The court further noted that there is no “paucity of donors” in India and asked charitable organisations and NGOs to seek donations from within the country, obviating the influence of foreign countries owing to foreign contributions.
The court stated that foreign donations have the ability to influence the policies of the country and hence should be reduced and avoided. The court said receiving foreign donations is not absolute or even a vested right.
“Foreign contribution is qualitatively different from foreign investment. Receiving foreign donations cannot be an absolute or even a vested right. By its very expression, it is a reflection on the constitutional morality of the nation as a whole being incapable of looking after its own needs and problems,” the judgment states.
The verdict came on a batch of petitions challenging provisions of the FCRA Act that prohibited the transfer of foreign funds by the recipient NGOs to other NGOs; requiring Aadhaar as identification for prior approval, registration etc (Section 12A) and mandating the opening of an FCRA primary account exclusively in a branch of State Bank of India in New Delhi notified by the Centre (Section 17).

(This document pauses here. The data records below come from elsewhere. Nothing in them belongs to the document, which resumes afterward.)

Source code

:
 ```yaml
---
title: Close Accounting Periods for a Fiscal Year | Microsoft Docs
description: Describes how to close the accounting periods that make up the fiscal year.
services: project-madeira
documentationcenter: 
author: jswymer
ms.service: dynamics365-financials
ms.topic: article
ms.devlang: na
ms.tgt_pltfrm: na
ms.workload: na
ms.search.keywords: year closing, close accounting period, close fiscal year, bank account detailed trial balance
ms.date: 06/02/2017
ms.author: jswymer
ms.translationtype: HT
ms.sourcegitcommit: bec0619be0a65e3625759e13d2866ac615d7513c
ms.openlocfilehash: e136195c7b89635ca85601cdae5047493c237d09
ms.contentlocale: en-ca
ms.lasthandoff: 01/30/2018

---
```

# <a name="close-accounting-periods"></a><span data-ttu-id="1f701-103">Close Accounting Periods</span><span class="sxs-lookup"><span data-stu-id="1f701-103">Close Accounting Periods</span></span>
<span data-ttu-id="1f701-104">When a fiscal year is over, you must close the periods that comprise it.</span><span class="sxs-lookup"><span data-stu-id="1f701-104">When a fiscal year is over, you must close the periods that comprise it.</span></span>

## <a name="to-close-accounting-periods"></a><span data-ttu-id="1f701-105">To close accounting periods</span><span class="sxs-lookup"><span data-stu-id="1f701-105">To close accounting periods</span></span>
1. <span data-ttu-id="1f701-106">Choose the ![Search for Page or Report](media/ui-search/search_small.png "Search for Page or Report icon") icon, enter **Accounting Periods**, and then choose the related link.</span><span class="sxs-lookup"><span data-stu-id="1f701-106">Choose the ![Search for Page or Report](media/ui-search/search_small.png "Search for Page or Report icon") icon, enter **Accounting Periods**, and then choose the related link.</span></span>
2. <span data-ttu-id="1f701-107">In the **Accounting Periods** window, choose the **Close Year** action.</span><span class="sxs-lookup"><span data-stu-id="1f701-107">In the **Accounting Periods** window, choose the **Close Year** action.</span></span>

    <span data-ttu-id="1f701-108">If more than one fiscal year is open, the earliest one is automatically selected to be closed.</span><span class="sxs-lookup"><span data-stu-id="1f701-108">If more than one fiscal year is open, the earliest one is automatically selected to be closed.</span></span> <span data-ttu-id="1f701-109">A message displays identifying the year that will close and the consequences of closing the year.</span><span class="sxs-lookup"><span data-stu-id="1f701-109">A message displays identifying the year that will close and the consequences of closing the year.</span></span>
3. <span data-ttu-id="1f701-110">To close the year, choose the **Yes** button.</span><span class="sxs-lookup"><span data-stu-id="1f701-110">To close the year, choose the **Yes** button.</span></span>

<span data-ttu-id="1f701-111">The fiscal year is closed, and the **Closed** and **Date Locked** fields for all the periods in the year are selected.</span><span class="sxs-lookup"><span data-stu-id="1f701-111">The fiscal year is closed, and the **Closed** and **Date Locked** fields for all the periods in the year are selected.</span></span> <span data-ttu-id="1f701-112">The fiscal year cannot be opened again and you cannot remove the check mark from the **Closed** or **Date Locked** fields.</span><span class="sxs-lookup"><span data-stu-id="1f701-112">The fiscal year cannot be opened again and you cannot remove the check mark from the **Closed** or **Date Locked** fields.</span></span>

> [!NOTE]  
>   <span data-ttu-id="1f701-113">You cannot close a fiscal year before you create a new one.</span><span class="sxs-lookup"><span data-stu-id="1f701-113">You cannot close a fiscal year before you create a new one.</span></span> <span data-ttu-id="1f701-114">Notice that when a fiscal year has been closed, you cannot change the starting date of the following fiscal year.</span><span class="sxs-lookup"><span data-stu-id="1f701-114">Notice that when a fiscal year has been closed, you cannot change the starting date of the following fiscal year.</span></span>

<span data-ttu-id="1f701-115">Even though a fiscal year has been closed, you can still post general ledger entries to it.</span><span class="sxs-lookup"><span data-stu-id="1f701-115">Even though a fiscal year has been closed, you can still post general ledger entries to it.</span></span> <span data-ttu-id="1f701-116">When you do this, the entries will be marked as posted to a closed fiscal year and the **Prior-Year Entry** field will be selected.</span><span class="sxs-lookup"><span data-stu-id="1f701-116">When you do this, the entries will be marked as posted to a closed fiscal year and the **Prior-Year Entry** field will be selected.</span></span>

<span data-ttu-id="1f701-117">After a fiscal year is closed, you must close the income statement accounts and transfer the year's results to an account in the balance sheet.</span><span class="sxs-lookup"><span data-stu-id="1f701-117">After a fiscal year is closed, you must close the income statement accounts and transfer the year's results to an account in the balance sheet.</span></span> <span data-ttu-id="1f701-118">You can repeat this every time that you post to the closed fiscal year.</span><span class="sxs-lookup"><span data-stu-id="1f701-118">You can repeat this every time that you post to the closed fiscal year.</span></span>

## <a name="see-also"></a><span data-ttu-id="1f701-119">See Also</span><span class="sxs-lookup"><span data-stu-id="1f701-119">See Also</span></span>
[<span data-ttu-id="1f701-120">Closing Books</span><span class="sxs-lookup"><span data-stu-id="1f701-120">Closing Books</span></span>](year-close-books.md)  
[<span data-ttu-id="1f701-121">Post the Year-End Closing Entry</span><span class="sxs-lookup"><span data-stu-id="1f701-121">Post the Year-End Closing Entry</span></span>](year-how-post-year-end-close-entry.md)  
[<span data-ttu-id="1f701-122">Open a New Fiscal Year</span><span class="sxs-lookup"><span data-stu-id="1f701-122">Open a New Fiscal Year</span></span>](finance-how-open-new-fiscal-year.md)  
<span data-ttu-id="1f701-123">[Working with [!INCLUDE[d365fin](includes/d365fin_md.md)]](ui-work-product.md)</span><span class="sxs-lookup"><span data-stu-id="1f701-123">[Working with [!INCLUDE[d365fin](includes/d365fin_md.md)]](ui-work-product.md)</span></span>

Earlier, an NGO or an individual could utilise more than 50 per cent of the contribution for meeting administrative expenses. The Bill brought the limit down to 20 per cent.
The Ministry of Home Affairs(MHA) had filed an affidavit in the apex court, stating that the Foreign Contribution (Regulation) Act passed by the Parliament lays down a clear legislative policy of strict controls over foreign contributions for certain activities in the country and the manner in which they are utilised by the beneficiaries.
The MHA said the “legislation has also prohibited acceptance and utilisation of foreign contribution or foreign hospitality for any activities detrimental to the national interest and for matters connected therewith or incidental thereto”.
Under the FCRA Act, 2020, the designated accounts for transfers to a single NGO are specifically mentioned as ‘FCRA account’ in the State Bank of India, parliament street branch in Delhi. The account cannot receive any other funds except the foreign contribution. An individual may open another FCRA account in any scheduled bank of their choice for keeping or utilising the received contribution.